Well, no, he doesn’t. But at least this snippet from this interview with him from Shacknews suggests that he thinks that sane system requirements are entirely a developers’ responsibility:

Shack: Does the responsibility lie somewhat with the hardware manufacturers to market their products in a reasonable way, or is it up to the developers to set sane requirements?

Doug Lombardi: Oh I think it’s totally the fault of the developers. Totally the fault of the developers. I mean the graphics guys, their job to keep pushing the envelope, and as they push the envelope, move the lower-end cards down to a nice price point, so that there’s always this evolution that’s happening. If you’re a hot rod type of guy, and you want to spend $400 on the latest thing, you want to have a smoking machine, and when Left 4 Dead comes out you want to run it at its highest resolution with killer framerates, and call your buddies over for a beer and make them all drool over your system, awesome. But if you’re just a guy who wants a decent PC for less than a thousand bucks, and wants to be able to run games on it, there should be a card out there that runs games at a decent famerate and decent fluidity. Then it’s on us to write for both of those guys.
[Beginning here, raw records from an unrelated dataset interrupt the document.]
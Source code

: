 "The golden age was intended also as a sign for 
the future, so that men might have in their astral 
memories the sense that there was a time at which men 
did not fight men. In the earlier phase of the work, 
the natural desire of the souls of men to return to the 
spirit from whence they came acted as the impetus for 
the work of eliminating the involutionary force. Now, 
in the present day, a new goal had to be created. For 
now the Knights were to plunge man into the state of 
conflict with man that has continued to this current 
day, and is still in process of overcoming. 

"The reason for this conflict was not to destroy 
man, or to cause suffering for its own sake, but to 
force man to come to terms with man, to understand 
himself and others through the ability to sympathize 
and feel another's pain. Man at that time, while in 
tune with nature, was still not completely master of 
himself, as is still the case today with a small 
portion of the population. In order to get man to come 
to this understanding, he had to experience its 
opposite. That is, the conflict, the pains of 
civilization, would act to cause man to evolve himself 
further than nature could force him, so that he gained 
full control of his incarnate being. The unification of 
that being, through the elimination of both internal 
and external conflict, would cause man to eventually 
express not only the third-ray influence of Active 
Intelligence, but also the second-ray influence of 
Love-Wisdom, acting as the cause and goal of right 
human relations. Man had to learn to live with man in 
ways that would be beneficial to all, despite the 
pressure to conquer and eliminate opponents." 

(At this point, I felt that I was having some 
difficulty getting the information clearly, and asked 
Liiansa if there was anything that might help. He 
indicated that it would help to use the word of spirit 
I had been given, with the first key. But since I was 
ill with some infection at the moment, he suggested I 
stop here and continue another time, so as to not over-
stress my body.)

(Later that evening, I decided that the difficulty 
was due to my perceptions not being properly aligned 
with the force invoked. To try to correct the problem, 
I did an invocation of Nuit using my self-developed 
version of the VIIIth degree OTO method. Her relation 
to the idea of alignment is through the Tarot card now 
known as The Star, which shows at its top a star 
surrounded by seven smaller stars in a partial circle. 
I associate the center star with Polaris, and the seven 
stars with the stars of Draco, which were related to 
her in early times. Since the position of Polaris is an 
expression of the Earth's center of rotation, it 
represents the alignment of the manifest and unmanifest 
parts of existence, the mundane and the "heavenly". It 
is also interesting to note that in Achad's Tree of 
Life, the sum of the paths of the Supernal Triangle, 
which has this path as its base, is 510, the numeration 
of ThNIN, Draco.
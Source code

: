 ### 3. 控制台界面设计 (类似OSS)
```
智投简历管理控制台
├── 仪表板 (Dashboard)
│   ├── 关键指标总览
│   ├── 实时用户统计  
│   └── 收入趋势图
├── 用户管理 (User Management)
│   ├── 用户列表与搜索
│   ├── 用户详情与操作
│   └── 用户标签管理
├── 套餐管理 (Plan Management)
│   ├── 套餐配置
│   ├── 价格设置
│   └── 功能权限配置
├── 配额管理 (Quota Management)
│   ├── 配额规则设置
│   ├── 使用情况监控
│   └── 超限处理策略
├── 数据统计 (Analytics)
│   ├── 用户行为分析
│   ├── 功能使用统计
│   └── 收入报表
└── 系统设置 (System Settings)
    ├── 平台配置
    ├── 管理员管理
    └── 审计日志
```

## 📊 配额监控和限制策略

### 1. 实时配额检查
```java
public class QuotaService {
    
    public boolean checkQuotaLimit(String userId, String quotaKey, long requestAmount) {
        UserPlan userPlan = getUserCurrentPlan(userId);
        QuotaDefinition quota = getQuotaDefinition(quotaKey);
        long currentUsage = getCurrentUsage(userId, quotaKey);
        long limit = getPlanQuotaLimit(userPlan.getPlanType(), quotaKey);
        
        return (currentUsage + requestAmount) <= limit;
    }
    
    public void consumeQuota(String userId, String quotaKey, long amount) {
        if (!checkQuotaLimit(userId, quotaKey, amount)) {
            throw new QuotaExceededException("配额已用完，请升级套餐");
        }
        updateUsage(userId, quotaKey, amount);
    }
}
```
It’s a business decision, really. Too often I think the development side of things runs the house. People say, “Oh, we’ve got to target those high-end core gamers. We have the best graphics, sweetest screenshots, and we’ll get more press, and we’ll win.” Okay, well, you’ll win in the pre-launch phase. Then when the game comes out, and 60-70% of the people who don’t have that sweet machine–maybe even higher numbers, maybe 80% don’t have that sweet machine–well you just cut off your ability to sell to all of those guys.

You know, it’s hard to be able to have games that scale, and to write performance on the high end, and write performance on the bottom end, but you know, winning in any industry means some hard work, and there’s a certain level of hard work that developers have to take responsibility for. And when you see games that do that, where they have solid gameplay, and they scale well across machines, usually those games do well.

Nothing much I can disagree with there, really. Writing an engine that doesn’t scale to lesser systems and then whining that no-one is buying your game is kind of asking to be laughed at.

On a side note, I downloaded the Painkiller demo yesterday (after watching Yahtzee’s review, obviously) and gave it a whirl. It definitely reminds me of Serious Sam a whole lot; it features a ridiculous number of enemies with rather stupid AI who try to basically gangbang you, while you run backwards firing your weapon furiously. The graphics are definitely very nice for 2004 (although I think Half-Life 2 and Far Cry probably outdo it considerably). If anything in the level moves, you pretty much need to shoot it.

Oh, and the gun that shoots shurikens and lightning? It’s awesome.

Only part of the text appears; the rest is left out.